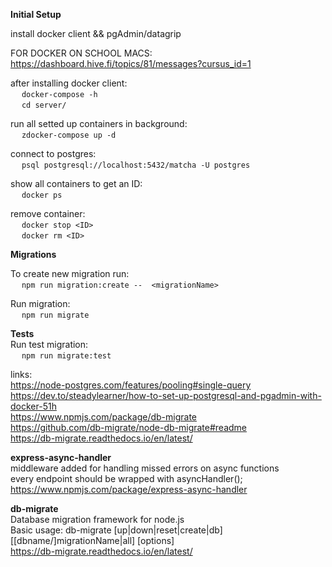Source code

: **Initial Setup**
  
install docker client && pgAdmin/datagrip  

FOR DOCKER ON SCHOOL MACS:  
https://dashboard.hive.fi/topics/81/messages?cursus_id=1  
  
after installing docker client:  
	&emsp; `docker-compose -h`  
	&emsp; 	`cd server/`


  
run all setted up containers in background:  
	&emsp; `zdocker-compose up -d`  
  
connect to postgres:  
	&emsp; `psql postgresql://localhost:5432/matcha -U postgres`  
  
show all containers to get an ID:  
	&emsp; `docker ps`  
  
remove container:  
	&emsp; `docker stop <ID>`  
	&emsp; `docker rm <ID>`  
  
**Migrations**
  
To create new migration run:  
&emsp; `npm run migration:create --  <migrationName>`  
  
Run migration:  
&emsp; `npm run migrate`  
  

**Tests**  
Run test migration:  
&emsp; `npm run migrate:test`  
  
links:  
https://node-postgres.com/features/pooling#single-query  
https://dev.to/steadylearner/how-to-set-up-postgresql-and-pgadmin-with-docker-51h  
https://www.npmjs.com/package/db-migrate  
https://github.com/db-migrate/node-db-migrate#readme  
https://db-migrate.readthedocs.io/en/latest/  
  
**express-async-handler**  
middleware added for handling missed errors on async functions  
every endpoint should be wrapped with asyncHandler();  
https://www.npmjs.com/package/express-async-handler  
  
  
**db-migrate**  
Database migration framework for node.js  
Basic usage: db-migrate [up|down|reset|create|db] [[dbname/]migrationName|all] [options]  
https://db-migrate.readthedocs.io/en/latest/  
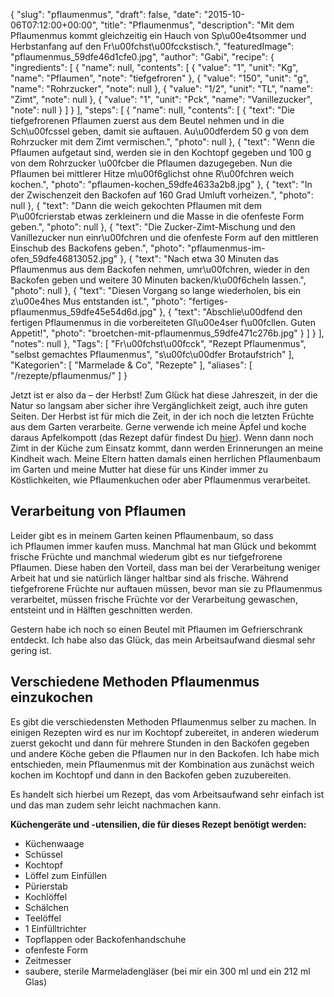 {
    "slug": "pflaumenmus",
    "draft": false,
    "date": "2015-10-06T07:12:00+00:00",
    "title": "Pflaumenmus",
    "description": "Mit dem Pflaumenmus kommt gleichzeitig ein Hauch von Sp\u00e4tsommer und Herbstanfang auf den Fr\u00fchst\u00fcckstisch.",
    "featuredImage": "pflaumenmus_59dfe46d1cfe0.jpg",
    "author": "Gabi",
    "recipe": {
        "ingredients": [
            {
                "name": null,
                "contents": [
                    {
                        "value": "1",
                        "unit": "Kg",
                        "name": "Pflaumen",
                        "note": "tiefgefroren"
                    },
                    {
                        "value": "150",
                        "unit": "g",
                        "name": "Rohrzucker",
                        "note": null
                    },
                    {
                        "value": "1\/2",
                        "unit": "TL",
                        "name": "Zimt",
                        "note": null
                    },
                    {
                        "value": "1",
                        "unit": "Pck",
                        "name": "Vanillezucker",
                        "note": null
                    }
                ]
            }
        ],
        "steps": [
            {
                "name": null,
                "contents": [
                    {
                        "text": "Die tiefgefrorenen Pflaumen zuerst aus dem Beutel nehmen und in die Sch\u00fcssel geben, damit sie auftauen. Au\u00dferdem 50 g von dem Rohrzucker mit dem Zimt vermischen.",
                        "photo": null
                    },
                    {
                        "text": "Wenn die Pflaumen aufgetaut sind, werden sie in den Kochtopf gegeben und 100 g von dem Rohrzucker \u00fcber die Pflaumen dazugegeben. Nun die Pflaumen bei mittlerer Hitze m\u00f6glichst ohne R\u00fchren weich kochen.",
                        "photo": "pflaumen-kochen_59dfe4633a2b8.jpg"
                    },
                    {
                        "text": "In der Zwischenzeit den Backofen auf 160 Grad Umluft vorheizen.",
                        "photo": null
                    },
                    {
                        "text": "Dann die weich gekochten Pflaumen mit dem P\u00fcrierstab  etwas zerkleinern und die Masse in die ofenfeste Form geben.",
                        "photo": null
                    },
                    {
                        "text": "Die Zucker-Zimt-Mischung und den Vanillezucker nun einr\u00fchren und die ofenfeste Form auf den mittleren Einschub des Backofens geben.",
                        "photo": "pflaumenmus-im-ofen_59dfe46813052.jpg"
                    },
                    {
                        "text": "Nach etwa 30 Minuten das Pflaumenmus aus dem Backofen nehmen, umr\u00fchren, wieder in den Backofen geben und weitere 30 Minuten backen\/k\u00f6cheln lassen.",
                        "photo": null
                    },
                    {
                        "text": "Diesen Vorgang so lange wiederholen, bis ein z\u00e4hes Mus entstanden ist.",
                        "photo": "fertiges-pflaumenmus_59dfe45e54d6d.jpg"
                    },
                    {
                        "text": "Abschlie\u00dfend den fertigen Pflaumenmus in die vorbereiteten Gl\u00e4ser f\u00fcllen. Guten Appetit!",
                        "photo": "broetchen-mit-pflaumenmus_59dfe471c276b.jpg"
                    }
                ]
            }
        ],
        "notes": null
    },
    "Tags": [
        "Fr\u00fchst\u00fcck",
        "Rezept Pflaumenmus",
        "selbst gemachtes Pflaumenmus",
        "s\u00fc\u00dfer Brotaufstrich"
    ],
    "Kategorien": [
        "Marmelade &amp; Co",
        "Rezepte"
    ],
    "aliases": [
        "\/rezepte\/pflaumenmus\/"
    ]
}

Jetzt ist er also da &#8211; der Herbst! Zum Glück hat diese Jahreszeit, in der die Natur so langsam aber sicher ihre Vergänglichkeit zeigt, auch ihre guten Seiten. Der Herbst ist für mich die Zeit, in der ich noch die letzten Früchte aus dem Garten verarbeite. Gerne verwende ich meine Äpfel und koche daraus Apfelkompott (das Rezept dafür findest Du [hier][1]). Wenn dann noch Zimt in der Küche zum Einsatz kommt, dann werden Erinnerungen an meine Kindheit wach. Meine Eltern hatten damals einen herrlichen Pflaumenbaum im Garten und meine Mutter hat diese für uns Kinder immer zu Köstlichkeiten, wie Pflaumenkuchen oder aber Pflaumenmus verarbeitet.

## Verarbeitung von Pflaumen

Leider gibt es in meinem Garten keinen Pflaumenbaum, so dass ich Pflaumen immer kaufen muss. Manchmal hat man Glück und bekommt frische Früchte und manchmal wiederum gibt es nur tiefgefrorene Pflaumen. Diese haben den Vorteil, dass man bei der Verarbeitung weniger Arbeit hat und sie natürlich länger haltbar sind als frische. Während tiefgefrorene Früchte nur auftauen müssen, bevor man sie zu Pflaumenmus verarbeitet, müssen frische Früchte vor der Verarbeitung gewaschen, entsteint und in Hälften geschnitten werden.

Gestern habe ich noch so einen Beutel mit Pflaumen im Gefrierschrank entdeckt. Ich habe also das Glück, das mein Arbeitsaufwand diesmal sehr gering ist.

## Verschiedene Methoden Pflaumenmus einzukochen

Es gibt die verschiedensten Methoden Pflaumenmus selber zu machen. In einigen Rezepten wird es nur im Kochtopf zubereitet, in anderen wiederum zuerst gekocht und dann für mehrere Stunden in den Backofen gegeben und andere Köche geben die Pflaumen nur in den Backofen. Ich habe mich entschieden, mein Pflaumenmus mit der Kombination aus zunächst weich kochen im Kochtopf und dann in den Backofen geben zuzubereiten.

Es handelt sich hierbei um Rezept, das vom Arbeitsaufwand sehr einfach ist und das man zudem sehr leicht nachmachen kann.

**Küchengeräte und -utensilien, die für dieses Rezept benötigt werden:**

 * Küchenwaage
 * Schüssel
 * Kochtopf
 * Löffel zum Einfüllen
 * Pürierstab
 * Kochlöffel
 * Schälchen
 * Teelöffel
 * 1 Einfülltrichter
 * Topflappen oder Backofenhandschuhe
 * ofenfeste Form
 * Zeitmesser
 * saubere, sterile Marmeladengläser (bei mir ein 300 ml und ein 212 ml Glas)

 [1]: https://kochfokus.de/rezepte/apfelkompott/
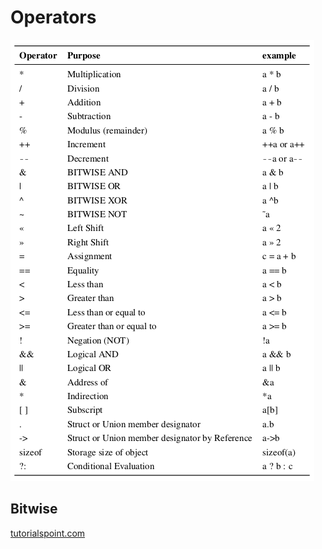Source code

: # Operators
![Common Operators](operators.png)

## Bitwise
[tutorialspoint.com](https://www.tutorialspoint.com/cprogramming/c_bitwise_operators.htm)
=-=-=-=-=
§ What this task involves: Across all the records above, how many lines hold the word "migrationName"? Answer with only that number.

§ Task solution: 2